Libération
23 octobre 2015

On y croit
William Sheller, exercices de style

(par Jean-Baptiste Vieille)


Sept ans après Avatars, le chanteur-compositeur revient avec Stylus, un album succinct mais riche.

La discographie de William Sheller retourne sans cesse sur ses pas. Stylus, son douzième album, ne déroge pas à la règle : le disque contient un enregistrement de 2010, les Enfants du week-end, et une reprise de Comme je m’ennuie de toi (1975). Cette démarche témoigne du caractère hybride de son œuvre : chez William Sheller, les époques et les genres musicaux se croisent en permanence. Stylus semble ainsi fusionner un album pop, un récital au piano et un disque instrumental. Entre deux intermezzi, le chanteur ressuscite des croyances païennes (Walpurgis), rêve d’une échappée sur la Lune (Youpylong) et saisit cette mélancolie du soir qui tombe, toujours omniprésente. Dans Bus Stop, l’enfant qui s’en va pourrait être un cousin éloigné de Nicolas, l’enfant qui voulait rentrer chez lui. Sheller chantait ce titre en 1980, avec le même sentiment d’abandon.
Son précédent album, Avatars, mêlait pop naïve, rock’n’roll et élans symphoniques. Cette fois-ci, William Sheller revient à l’intimité du piano et d’un quatuor à cordes.

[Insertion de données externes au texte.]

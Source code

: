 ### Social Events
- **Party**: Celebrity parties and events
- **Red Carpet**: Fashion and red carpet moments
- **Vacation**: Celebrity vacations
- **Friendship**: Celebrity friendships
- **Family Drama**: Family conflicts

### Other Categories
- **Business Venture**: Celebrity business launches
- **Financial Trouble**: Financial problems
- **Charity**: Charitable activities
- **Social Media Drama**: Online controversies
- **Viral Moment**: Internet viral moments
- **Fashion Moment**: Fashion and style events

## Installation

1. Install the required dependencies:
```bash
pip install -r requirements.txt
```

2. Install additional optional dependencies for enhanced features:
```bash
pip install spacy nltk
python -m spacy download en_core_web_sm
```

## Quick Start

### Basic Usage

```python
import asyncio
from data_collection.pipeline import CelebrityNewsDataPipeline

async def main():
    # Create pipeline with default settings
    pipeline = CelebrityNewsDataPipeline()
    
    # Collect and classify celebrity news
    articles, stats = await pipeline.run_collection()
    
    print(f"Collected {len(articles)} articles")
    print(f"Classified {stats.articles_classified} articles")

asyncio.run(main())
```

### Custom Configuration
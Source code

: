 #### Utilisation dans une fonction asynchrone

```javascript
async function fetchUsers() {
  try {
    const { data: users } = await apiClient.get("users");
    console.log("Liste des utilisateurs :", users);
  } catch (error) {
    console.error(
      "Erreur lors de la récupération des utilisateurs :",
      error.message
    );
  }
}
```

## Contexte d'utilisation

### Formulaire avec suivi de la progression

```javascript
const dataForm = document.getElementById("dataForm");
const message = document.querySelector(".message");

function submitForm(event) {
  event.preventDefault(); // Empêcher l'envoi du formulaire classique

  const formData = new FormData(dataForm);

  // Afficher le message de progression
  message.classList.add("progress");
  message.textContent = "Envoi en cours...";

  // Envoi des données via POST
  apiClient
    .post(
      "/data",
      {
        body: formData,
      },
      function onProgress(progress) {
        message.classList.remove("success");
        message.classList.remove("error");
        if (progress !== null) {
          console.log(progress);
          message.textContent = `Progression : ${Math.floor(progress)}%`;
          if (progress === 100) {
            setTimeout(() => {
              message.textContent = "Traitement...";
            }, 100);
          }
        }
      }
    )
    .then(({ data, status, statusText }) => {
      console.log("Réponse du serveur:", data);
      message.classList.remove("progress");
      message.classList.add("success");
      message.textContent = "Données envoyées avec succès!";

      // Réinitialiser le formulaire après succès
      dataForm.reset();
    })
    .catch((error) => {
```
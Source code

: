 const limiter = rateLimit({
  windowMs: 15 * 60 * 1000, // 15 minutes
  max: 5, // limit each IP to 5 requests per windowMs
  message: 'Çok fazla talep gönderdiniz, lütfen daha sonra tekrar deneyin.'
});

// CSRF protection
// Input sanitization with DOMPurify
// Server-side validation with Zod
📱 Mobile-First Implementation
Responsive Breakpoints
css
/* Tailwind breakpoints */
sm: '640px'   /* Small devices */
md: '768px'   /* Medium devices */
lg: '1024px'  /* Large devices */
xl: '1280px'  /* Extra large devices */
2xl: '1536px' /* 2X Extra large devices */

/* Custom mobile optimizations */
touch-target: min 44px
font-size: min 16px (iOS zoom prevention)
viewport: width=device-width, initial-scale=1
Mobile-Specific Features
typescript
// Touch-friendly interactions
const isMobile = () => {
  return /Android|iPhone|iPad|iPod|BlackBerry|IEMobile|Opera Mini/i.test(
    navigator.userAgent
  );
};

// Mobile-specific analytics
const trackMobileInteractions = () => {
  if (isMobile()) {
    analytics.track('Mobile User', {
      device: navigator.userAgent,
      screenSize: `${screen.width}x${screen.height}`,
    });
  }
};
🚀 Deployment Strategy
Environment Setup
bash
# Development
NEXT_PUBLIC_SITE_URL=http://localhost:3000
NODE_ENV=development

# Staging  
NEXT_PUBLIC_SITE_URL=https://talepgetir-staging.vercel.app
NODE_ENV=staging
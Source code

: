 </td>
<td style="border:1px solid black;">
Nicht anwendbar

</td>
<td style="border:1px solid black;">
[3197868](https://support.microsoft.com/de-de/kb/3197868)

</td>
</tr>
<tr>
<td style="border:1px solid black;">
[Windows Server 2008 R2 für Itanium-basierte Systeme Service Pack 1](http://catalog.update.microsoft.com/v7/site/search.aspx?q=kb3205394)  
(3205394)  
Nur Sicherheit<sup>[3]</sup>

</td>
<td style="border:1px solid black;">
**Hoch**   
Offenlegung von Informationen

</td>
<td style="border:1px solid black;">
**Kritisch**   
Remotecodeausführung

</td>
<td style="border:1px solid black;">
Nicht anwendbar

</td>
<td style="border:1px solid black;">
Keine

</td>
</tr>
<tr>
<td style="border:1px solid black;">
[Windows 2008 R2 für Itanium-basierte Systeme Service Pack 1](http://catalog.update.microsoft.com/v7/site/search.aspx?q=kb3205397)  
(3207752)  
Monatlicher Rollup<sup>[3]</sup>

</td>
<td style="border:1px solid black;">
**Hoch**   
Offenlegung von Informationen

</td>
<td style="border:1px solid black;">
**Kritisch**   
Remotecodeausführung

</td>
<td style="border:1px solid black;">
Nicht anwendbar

Minimal, l’ensemble fait écho à ses deux derniers pics d’inspiration : le bien nommé Epures, en 2004, et son concert avec le Quatuor Stevens, en 2007. Seule différence : Stylus, au premier abord, provoque une frustration. L’album paraît étrangement concis, presque inachevé. Et puis les détails se révèlent : l’envol des violons dans Bus Stop, la conclusion douce-amère de Petit Pimpon, le rythme obstiné de Walpurgis… Au final riche et aventureux, Stylus est la maquette en miniature du monde de William Sheller. Un univers multiple dont il reste l’éternel explorateur.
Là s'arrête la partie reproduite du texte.